The Federal Trade Commission (FTC or Commission) has issued a final rule clarifying its data security requirements for certain covered financial institutions. The new rule, which amends the Safeguards Rule originally promulgated in 2002 under the Gramm-Leach-Bliley Act (GLBA), outlines specific criteria to be incorporated as part of GLBA-covered financial institutions’ information security programs. The primary changes include:
- A requirement to designate a single qualified individual responsible for overseeing the information security program and periodically reporting to the board (or other governing body)
- Identification of specific security risk assessment criteria and a requirement that such assessments be documented in writing
- Specific required safeguards, including access controls, encryption, data disposal procedures, continuous monitoring, and penetration testing
- Service provider selection criteria and a related requirement to periodically assess service providers based on perceived risk
- Expansion of the definition of “financial institution” to clarify that it includes entities providing “finder” services incidental to financial activities
The updated rule takes effect 30 days after publication in the Federal Register, but some of the more significant new requirements will not take effect for another year.
The prior rule: lack of concrete guidance to financial institutions subject to FTC authority
The prior Safeguards Rule sought to facilitate covered financial institutions’ protection of consumer data by requiring them to implement robust information security programs.

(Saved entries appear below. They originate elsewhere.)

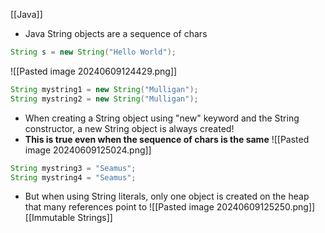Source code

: [[Java]]
- Java String objects are a sequence of chars
```Java
String s = new String("Hello World");
```
![[Pasted image 20240609124429.png]]
```Java
String mystring1 = new String("Mulligan");
String mystring2 = new String("Mulligan");
```
- When creating a String object using "new" keyword and the String constructor, a new String object is always created!
- **This is true even when the sequence of chars is the same**
![[Pasted image 20240609125024.png]]
```Java
String mystring3 = "Seamus";
String mystring4 = "Seamus";
```
- But when using String literals, only one object is created on the heap that many references point to
![[Pasted image 20240609125250.png]]
[[Immutable Strings]]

The requirements, however, were more general than prescriptive. Covered institutions were required to:
- Disclose their program to consumers
- Ensure that information security programs appropriately met the size and complexity of an institution’s operations
- Design programs based on reasonably foreseeable internal and external risks
- Implement periodic testing and update programs in light of such tests
- Select appropriate service providers with the capacity to implement and maintain appropriate safeguards
Specific standards introduced under new Safeguards Rule
The new Safeguards Rule introduces specific standards for covered financial institutions’ information security programs, including:
- Specific risk assessment criteria
- Specific factors to be addressed in determining appropriate safeguards
- Designation of a qualified individual responsible for overseeing and reporting on the information security program
- Various service provider oversight obligations
The amended rule also addresses annual penetration tests and semiannual vulnerability assessments, multifactor authentication, encryption of consumer data, and the definitions of various key terms. Notably, the new Safeguards Rule expands the definition of “financial institutions” to bring entities engaged in “finding” – that is, bringing together buyers and sellers of a product or service – under the ambit of the rule.

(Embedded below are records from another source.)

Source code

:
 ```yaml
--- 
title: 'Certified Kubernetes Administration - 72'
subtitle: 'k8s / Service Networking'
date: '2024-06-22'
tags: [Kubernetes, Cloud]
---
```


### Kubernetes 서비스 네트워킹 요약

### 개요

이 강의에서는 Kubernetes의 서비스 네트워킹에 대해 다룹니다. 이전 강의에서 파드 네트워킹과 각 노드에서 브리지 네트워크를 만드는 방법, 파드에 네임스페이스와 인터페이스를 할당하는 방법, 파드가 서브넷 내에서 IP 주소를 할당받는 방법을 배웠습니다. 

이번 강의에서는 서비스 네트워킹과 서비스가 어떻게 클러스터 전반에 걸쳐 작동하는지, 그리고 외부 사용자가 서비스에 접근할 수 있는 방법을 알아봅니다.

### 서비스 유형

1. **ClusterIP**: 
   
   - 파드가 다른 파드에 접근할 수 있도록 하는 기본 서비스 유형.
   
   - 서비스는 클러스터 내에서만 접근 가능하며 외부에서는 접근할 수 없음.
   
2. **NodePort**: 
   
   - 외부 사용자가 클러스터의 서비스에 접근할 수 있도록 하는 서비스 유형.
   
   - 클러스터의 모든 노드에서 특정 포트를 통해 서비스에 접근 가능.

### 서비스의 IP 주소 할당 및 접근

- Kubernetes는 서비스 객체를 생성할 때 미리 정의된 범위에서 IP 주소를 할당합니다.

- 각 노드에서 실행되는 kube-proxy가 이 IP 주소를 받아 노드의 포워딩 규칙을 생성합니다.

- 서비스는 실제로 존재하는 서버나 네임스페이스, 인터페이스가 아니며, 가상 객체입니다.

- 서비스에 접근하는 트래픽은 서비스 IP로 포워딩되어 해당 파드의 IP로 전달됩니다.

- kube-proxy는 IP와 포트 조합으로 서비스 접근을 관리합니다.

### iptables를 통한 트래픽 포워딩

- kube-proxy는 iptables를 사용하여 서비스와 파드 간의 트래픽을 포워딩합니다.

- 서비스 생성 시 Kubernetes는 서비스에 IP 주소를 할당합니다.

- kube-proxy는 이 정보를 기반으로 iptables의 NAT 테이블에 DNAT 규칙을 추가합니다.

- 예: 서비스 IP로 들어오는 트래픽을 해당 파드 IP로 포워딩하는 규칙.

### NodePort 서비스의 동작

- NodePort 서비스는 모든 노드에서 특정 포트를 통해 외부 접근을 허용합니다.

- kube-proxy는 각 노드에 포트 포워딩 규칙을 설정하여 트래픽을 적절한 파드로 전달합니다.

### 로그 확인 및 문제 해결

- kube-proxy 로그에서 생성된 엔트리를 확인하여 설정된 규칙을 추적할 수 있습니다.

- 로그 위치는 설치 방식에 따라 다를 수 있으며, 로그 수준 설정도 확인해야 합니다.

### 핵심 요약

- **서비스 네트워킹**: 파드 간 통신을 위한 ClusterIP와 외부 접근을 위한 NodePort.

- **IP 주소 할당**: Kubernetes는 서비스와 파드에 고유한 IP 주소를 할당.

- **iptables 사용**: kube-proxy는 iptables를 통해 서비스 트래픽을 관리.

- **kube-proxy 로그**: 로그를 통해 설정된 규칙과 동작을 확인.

With the amended Safeguards Rule, the Commission continues to sharpen its focus on financial institutions’ data protection and privacy practices. In an already highly regulated field, it is important for businesses to remain agile and responsive to the changing regulatory and enforcement landscape. Clearer expectations for how financial institutions should develop and establish their information security programs may prove to be a double-edged sword: on the one hand, the amended Safeguards Rule may ease uncertainty about what the FTC expects, but it also places greater pressure on regulated entities to keep abreast of the Commission’s evolving standards and to strive for compliance on an ongoing basis.
Although key requirements are not slated to take effect for another year, financial institutions should begin evaluating their internal security programs in order to assess how they stack up against the amended Safeguards Rule.